Regular season suspensions warranted

RYAN PYETTE, QMI Agency

, Last Updated: 10:51 AM ET

Now, this is a pickle.

It was more convenient for the OHL brass to send Michael Liambas packing after the Ben Fanelli incident back in October.

The ex-Erie Otters fourth liner wasn't an NHL first-round pick.

He wasn't captain of the Canadian world junior team.

He wasn't a guy a GM paid a lot of prospects and draft picks for at the trade deadline to improve a Memorial Cup run.

A young kid got hurt and Liambas was gone for good.

But Windsor Spitfires forward Zack Kassian and Rouyn-Noranda Huskies centre Patrice Cormier, both facing huge suspensions for recent ugly hits that garnered national attention, are different.

They're both first-class talents.

Players the Buffalo Sabres, who took Kassian 13th overall in the draft, and Cormier, who belongs to the New Jersey Devils, expect to be future stars on their teams on day.

So what do you do?

OHL commissioner and Canadian Hockey League president David Branch has to deal with Kassian, who knocked Barrie forward Matt Kennedy loopy while he was looking up at -- and not playing -- the puck last week.

Quebec league counterpart Gilles Courteau now has to discipline Cormier for a vicious and sneaky elbow that sent the Quebec Remparts' Mikael Tam off on a stretcher.

First off, it'll be quite interesting to see who acts more swiftly -- Branch's crew or Courteau's gang.

In explaining the Liambas banishment, Branch set the bar at a controversial point. He indicated then that players are responsible for their actions and the consequences they bring.

So after forcing Liambas out of the league, the Branch naysayers all shot back with the same question: "What would he have done if it was players like Taylor Hall or Tyler Seguin committing such an on-ice crime?"

Well, now we'll find out, won't we?

Anything less than 20 games for each of these hits would appear, if nothing else, very hypocritical.

One thing is clear — no one learned or solved a thing from the Liambas problem.

And the timing, really, couldn't be worse for the OHL and CHL.

Forty of the so-called best NHL-draft eligible talents are in Windsor for Wednesday's Top Prospects Game. The league's trying to celebrate the best young stars in the junior ranks at the same time as sorting out this mess.

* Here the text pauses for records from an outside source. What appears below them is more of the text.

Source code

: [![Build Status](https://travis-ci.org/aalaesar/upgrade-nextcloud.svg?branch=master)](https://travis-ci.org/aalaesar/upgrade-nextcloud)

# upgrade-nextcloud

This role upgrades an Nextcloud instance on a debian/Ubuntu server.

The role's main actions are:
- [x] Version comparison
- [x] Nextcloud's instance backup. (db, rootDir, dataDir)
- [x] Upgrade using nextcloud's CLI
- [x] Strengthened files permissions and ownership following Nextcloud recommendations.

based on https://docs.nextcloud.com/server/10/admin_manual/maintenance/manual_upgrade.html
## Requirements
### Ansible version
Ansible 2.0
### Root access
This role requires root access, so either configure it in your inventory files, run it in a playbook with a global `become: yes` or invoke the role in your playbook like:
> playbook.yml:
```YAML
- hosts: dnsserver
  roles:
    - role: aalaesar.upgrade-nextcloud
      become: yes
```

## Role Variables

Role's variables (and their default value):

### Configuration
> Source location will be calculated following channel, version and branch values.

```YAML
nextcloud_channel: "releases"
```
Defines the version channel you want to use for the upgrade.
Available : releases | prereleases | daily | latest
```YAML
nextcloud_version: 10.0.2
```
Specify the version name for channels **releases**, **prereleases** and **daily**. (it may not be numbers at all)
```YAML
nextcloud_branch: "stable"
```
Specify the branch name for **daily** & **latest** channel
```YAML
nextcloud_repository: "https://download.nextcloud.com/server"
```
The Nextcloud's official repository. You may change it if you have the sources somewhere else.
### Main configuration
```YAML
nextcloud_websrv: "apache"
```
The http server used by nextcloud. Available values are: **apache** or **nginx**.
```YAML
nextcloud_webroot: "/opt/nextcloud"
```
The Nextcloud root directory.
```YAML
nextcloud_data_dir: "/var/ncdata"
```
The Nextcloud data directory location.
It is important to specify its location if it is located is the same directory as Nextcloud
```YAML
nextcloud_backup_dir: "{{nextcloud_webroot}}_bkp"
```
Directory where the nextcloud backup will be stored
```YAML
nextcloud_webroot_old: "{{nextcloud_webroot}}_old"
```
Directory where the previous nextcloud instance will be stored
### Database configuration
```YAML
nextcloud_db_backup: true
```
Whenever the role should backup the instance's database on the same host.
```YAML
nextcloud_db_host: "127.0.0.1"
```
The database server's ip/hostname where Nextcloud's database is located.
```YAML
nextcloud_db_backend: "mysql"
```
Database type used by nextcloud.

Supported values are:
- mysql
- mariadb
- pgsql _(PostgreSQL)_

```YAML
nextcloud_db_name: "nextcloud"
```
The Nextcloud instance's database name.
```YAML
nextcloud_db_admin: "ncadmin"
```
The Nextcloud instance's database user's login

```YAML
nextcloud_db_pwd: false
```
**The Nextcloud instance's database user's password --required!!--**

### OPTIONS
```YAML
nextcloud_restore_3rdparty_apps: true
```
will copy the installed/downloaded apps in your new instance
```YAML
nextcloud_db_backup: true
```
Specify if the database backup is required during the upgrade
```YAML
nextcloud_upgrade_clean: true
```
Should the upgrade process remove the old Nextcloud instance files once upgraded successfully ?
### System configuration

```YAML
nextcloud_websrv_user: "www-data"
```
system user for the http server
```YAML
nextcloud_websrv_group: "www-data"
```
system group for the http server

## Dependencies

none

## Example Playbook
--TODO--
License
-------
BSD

Well, Kassian played in last year's contest at Oshawa (he took out John Tavares' shoulder late in the game, too, but that was regarded as a good hit).

Cormier, who lived at Sidney Crosby's old billets in Rimouski last year, played in the Top Prospects Game at Edmonton in 2008.

These guys represent the up-and-coming stars.

And honestly, you can't echo Don Cherry anymore and say head shots and cheap hits would drop off if hockey allowed honest, gloves-dropping policemen to do their job.

A Colts teammate did rush to Kennedy's defence and Kassian, ready to fight, pounded him. He's good at that, too.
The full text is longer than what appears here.